Perbaikan yang paling terlihat adalah akses jalan masuk menuju GBT. Pengurukan tanah hingga pengerasan dilakukan agar penonton bisa masuk ke GBT dengan lancar. Kemudian dilakukan pengecatan stadion dan perbaikan toilet suporter agar bisa menikmati pertandingan dengan nyaman. Termasuk pembersihan beberapa ruangan sehingga ketika masuk stadion akan terlihat indah.

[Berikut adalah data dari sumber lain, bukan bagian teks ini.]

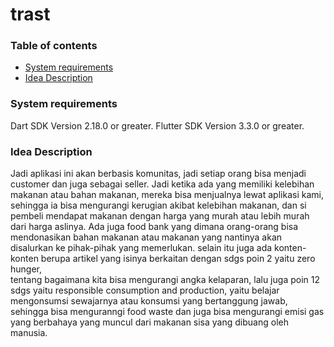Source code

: 
# trast
### Table of contents
- [System requirements](#system-requirements)
- [Idea Description](#idea-description)

### System requirements

Dart SDK Version 2.18.0 or greater.
Flutter SDK Version 3.3.0 or greater.

### Idea Description

Jadi aplikasi ini akan berbasis komunitas, jadi setiap orang bisa menjadi customer 
dan juga sebagai seller. Jadi ketika ada yang memiliki kelebihan makanan atau bahan makanan, 
mereka bisa menjualnya lewat aplikasi kami, sehingga ia bisa mengurangi kerugian akibat kelebihan makanan, 
dan si pembeli mendapat makanan dengan harga yang murah atau lebih murah dari harga aslinya. 
Ada juga food bank yang dimana orang-orang bisa mendonasikan bahan makanan atau makanan yang nantinya akan disalurkan 
ke pihak-pihak yang memerlukan. selain itu juga ada konten-konten berupa artikel yang isinya berkaitan dengan sdgs poin 2 yaitu zero hunger,  
tentang bagaimana kita bisa mengurangi angka kelaparan, lalu juga poin 12 sdgs yaitu responsible consumption and production, yaitu belajar mengonsumsi 
sewajarnya atau konsumsi yang bertanggung jawab, sehingga bisa menguranngi food waste dan juga bisa mengurangi emisi gas yang berbahaya yang muncul 
dari makanan sisa yang dibuang oleh manusia.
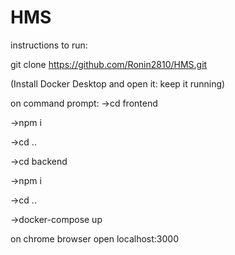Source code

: # HMS

instructions to run:

git clone https://github.com/Ronin2810/HMS.git

(Install Docker Desktop and open it: keep it running)

on command prompt:
->cd frontend  

->npm i  

->cd ..  

->cd backend  

->npm i  

->cd ..  

->docker-compose up  


on chrome browser open localhost:3000

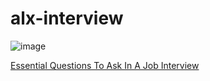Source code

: # alx-interview

![image](https://github.com/ugoem/alx-interview/assets/24642339/bb479f4c-c138-425c-8451-0c16fc62d9e6)

[Essential Questions To Ask In A Job Interview](https://www.workitdaily.com/questions-to-ask-job-interview)
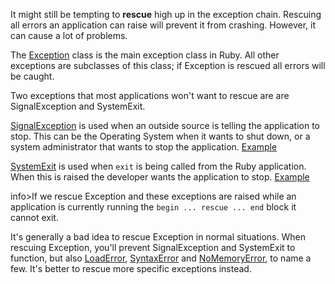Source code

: It might still be tempting to **rescue** high up in the exception chain. Rescuing all errors an application can raise will prevent it from crashing. However, it can cause a lot of problems.

The [Exception](http://ruby-doc.org/core-2.3.1/Exception.html) class is the main exception class in Ruby. All other exceptions are subclasses of this class; if Exception is rescued all errors will be caught.

Two exceptions that most applications won't want to rescue are are SignalException and SystemExit.

[SignalException](http://ruby-doc.org/core-2.3.1/SignalException.html) is used when an outside source is telling the application to stop. This can be the Operating System when it wants to shut down, or a system administrator that wants to stop the application. [Example](https://gist.github.com/tombruijn/a4181e217b8e1c46ebcc2c116223cb6a)
 
[SystemExit](http://ruby-doc.org/core-2.3.1/SystemExit.html) is used when `exit` is being called from the Ruby application. When this is raised the developer wants the application to stop. [Example](https://gist.github.com/tombruijn/b75dcd6722d67f7a982fddc23f295b02)
 
info>If we rescue Exception and these exceptions are raised while an application is currently running the `begin ... rescue ... end` block it cannot exit.

It's generally a bad idea to rescue Exception in normal situations. When rescuing Exception, you'll prevent SignalException and SystemExit to function, but also [LoadError](http://ruby-doc.org/core-2.3.1/LoadError.html), [SyntaxError](http://ruby-doc.org/core-2.3.1/SyntaxError.html) and [NoMemoryError](http://ruby-doc.org/core-2.3.1/NoMemoryError.html), to name a few. It's better to rescue more specific exceptions instead.

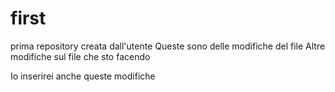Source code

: # first
prima repository creata dall'utente
Queste sono delle modifiche del file
Altre modifiche sul file che sto facendo

Io inserirei anche queste modifiche
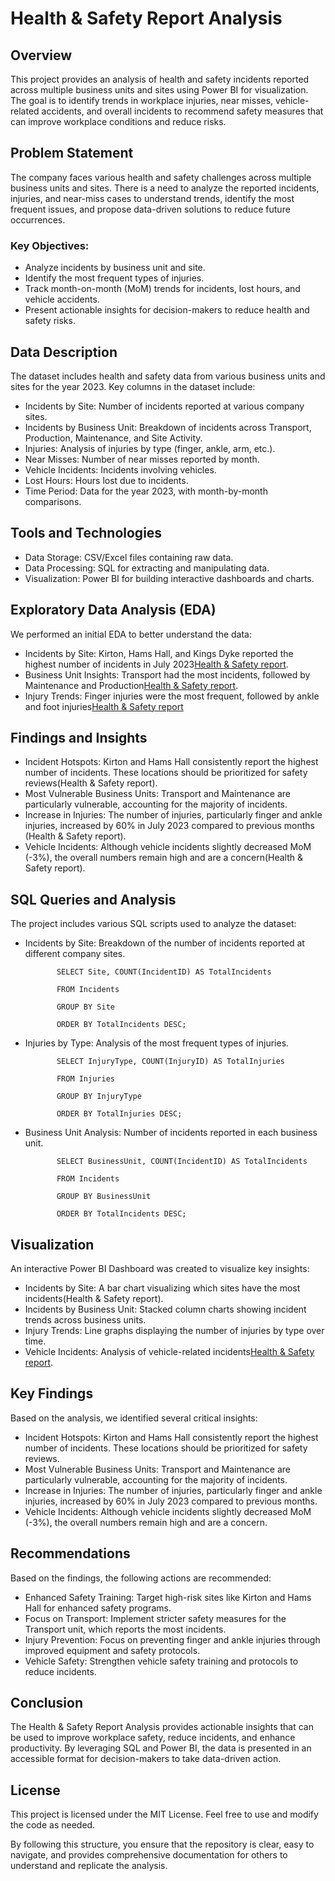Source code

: # Health & Safety Report Analysis


## Overview
This project provides an analysis of health and safety incidents reported across multiple business units and sites using Power BI for visualization. The goal is to identify trends in workplace injuries, near misses, vehicle-related accidents, and overall incidents to recommend safety measures that can improve workplace conditions and reduce risks.

## Problem Statement

The company faces various health and safety challenges across multiple business units and sites. There is a need to analyze the reported incidents, injuries, and near-miss cases to understand trends, identify the most frequent issues, and propose data-driven solutions to reduce future occurrences.

### Key Objectives:

+ Analyze incidents by business unit and site.
+ Identify the most frequent types of injuries.
+ Track month-on-month (MoM) trends for incidents, lost hours, and vehicle accidents.
+ Present actionable insights for decision-makers to reduce health and safety risks.


## Data Description
The dataset includes health and safety data from various business units and sites for the year 2023. Key columns in the dataset include:

+ Incidents by Site: Number of incidents reported at various company sites.
+ Incidents by Business Unit: Breakdown of incidents across Transport, Production, Maintenance, and Site Activity.
+ Injuries: Analysis of injuries by type (finger, ankle, arm, etc.).
+ Near Misses: Number of near misses reported by month.
+ Vehicle Incidents: Incidents involving vehicles.
+ Lost Hours: Hours lost due to incidents.
+ Time Period: Data for the year 2023, with month-by-month comparisons.

## Tools and Technologies
+ Data Storage: CSV/Excel files containing raw data.
+ Data Processing: SQL for extracting and manipulating data.
+ Visualization: Power BI for building interactive dashboards and charts.


## Exploratory Data Analysis (EDA)
We performed an initial EDA to better understand the data:

+ Incidents by Site: Kirton, Hams Hall, and Kings Dyke reported the highest number of incidents in July 2023​[Health & Safety report](https://github.com/Ansila1234/Health-Safety-Report-Dashboard/blob/main/Health%20%26%20Safety%20report.pbix).
+ Business Unit Insights: Transport had the most incidents, followed by Maintenance and Production​[Health & Safety report](https://github.com/Ansila1234/Health-Safety-Report-Dashboard/blob/main/Health%20%26%20Safety%20report.pbix).
+ Injury Trends: Finger injuries were the most frequent, followed by ankle and foot injuries​[Health & Safety report](https://github.com/Ansila1234/Health-Safety-Report-Dashboard/blob/main/Health%20%26%20Safety%20report.pbix)

## Findings and Insights
+ Incident Hotspots: Kirton and Hams Hall consistently report the highest number of incidents. These locations should be prioritized for safety reviews​(Health & Safety report).
+ Most Vulnerable Business Units: Transport and Maintenance are particularly vulnerable, accounting for the majority of incidents.
+ Increase in Injuries: The number of injuries, particularly finger and ankle injuries, increased by 60% in July 2023 compared to previous months​(Health & Safety report).
+ Vehicle Incidents: Although vehicle incidents slightly decreased MoM (-3%), the overall numbers remain high and are a concern​(Health & Safety report).


## SQL Queries and Analysis
The project includes various SQL scripts used to analyze the dataset:

+ Incidents by Site: Breakdown of the number of incidents reported at different company sites.

             SELECT Site, COUNT(IncidentID) AS TotalIncidents

             FROM Incidents

             GROUP BY Site

             ORDER BY TotalIncidents DESC;

+ Injuries by Type: Analysis of the most frequent types of injuries.

             SELECT InjuryType, COUNT(InjuryID) AS TotalInjuries

             FROM Injuries

             GROUP BY InjuryType

             ORDER BY TotalInjuries DESC;

+ Business Unit Analysis: Number of incidents reported in each business unit.

             SELECT BusinessUnit, COUNT(IncidentID) AS TotalIncidents

             FROM Incidents

             GROUP BY BusinessUnit

             ORDER BY TotalIncidents DESC;

## Visualization
An interactive Power BI Dashboard was created to visualize key insights:

+ Incidents by Site: A bar chart visualizing which sites have the most incidents​(Health & Safety report).
+ Incidents by Business Unit: Stacked column charts showing incident trends across business units.
+ Injury Trends: Line graphs displaying the number of injuries by type over time.
+ Vehicle Incidents: Analysis of vehicle-related incidents​[Health & Safety report](https://github.com/Ansila1234/Health-Safety-Report-Dashboard/blob/main/Health%20%26%20Safety%20report.pbix).

## Key Findings
Based on the analysis, we identified several critical insights:

+ Incident Hotspots: Kirton and Hams Hall consistently report the highest number of incidents. These locations should be prioritized for safety reviews​.
+ Most Vulnerable Business Units: Transport and Maintenance are particularly vulnerable, accounting for the majority of incidents.
+ Increase in Injuries: The number of injuries, particularly finger and ankle injuries, increased by 60% in July 2023 compared to previous months​.
+ Vehicle Incidents: Although vehicle incidents slightly decreased MoM (-3%), the overall numbers remain high and are a concern​.

## Recommendations
Based on the findings, the following actions are recommended:

+ Enhanced Safety Training: Target high-risk sites like Kirton and Hams Hall for enhanced safety programs.
+ Focus on Transport: Implement stricter safety measures for the Transport unit, which reports the most incidents.
+ Injury Prevention: Focus on preventing finger and ankle injuries through improved equipment and safety protocols.
+ Vehicle Safety: Strengthen vehicle safety training and protocols to reduce incidents.

## Conclusion
The Health & Safety Report Analysis provides actionable insights that can be used to improve workplace safety, reduce incidents, and enhance productivity. By leveraging SQL and Power BI, the data is presented in an accessible format for decision-makers to take data-driven action.


## License
This project is licensed under the MIT License. Feel free to use and modify the code as needed.

By following this structure, you ensure that the repository is clear, easy to navigate, and provides comprehensive documentation for others to understand and replicate the analysis.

Pembenahan stadion GBT tidak hanya dilakukan untuk Piala Presiden 2019 saja namun juga dipersiapkan menjelang Liga 1 yang akan bergulir. Risma tak hanya memantau tapi juga ikut terlibat dalam pembersihan beberapa ruangan di GBT. Risma mengharapkan Persebaya bisa menjadi juara dan menghimbau Bonek untuk selalu siap menghadapi segala kondisi dan terus menjaga kota Surabaya.
Pertandingan ada kalah dan menang, apapun yang terjadi harus siap meskipun telah didoakan menang, ujarnya. “Tolong jaga kondisi Kota Surabaya supaya tetap aman dan damai, sehingga bisa melangsungkan kehidupan yang lebih baik.”
Kepala Badan Perencanaan dan Pembangunan Kota (Bappeko) Surabaya Ery Cahyadi mengatakan Pemkot Surabaya terus mengebut akses jalan menuju GBT, selain memperbaiki fasilitas yang rusak, termasuk ruang untuk wartawan.
Kepala Dinas PU Bina Marga dan Pematusan Erna Purnawati memastikan akses menuju GBT terus dikebut sejak beberapa bulan lalu. Penggarapan dilakukan tengah malam hingga pagi hari. Khusus untuk pertandingan final, jalan telah padat dan bisa dilalui. Jalan dipisah antara pejalan kaki, motor dan mobil. Panjang akses jalan 400 meter dengan lebar 20 meter sedangkan jalan beraspal lebarnya sekitar 8 meter jika telah selesai maka lebarnya sekita 28 meter, jelas Erna Purnawati.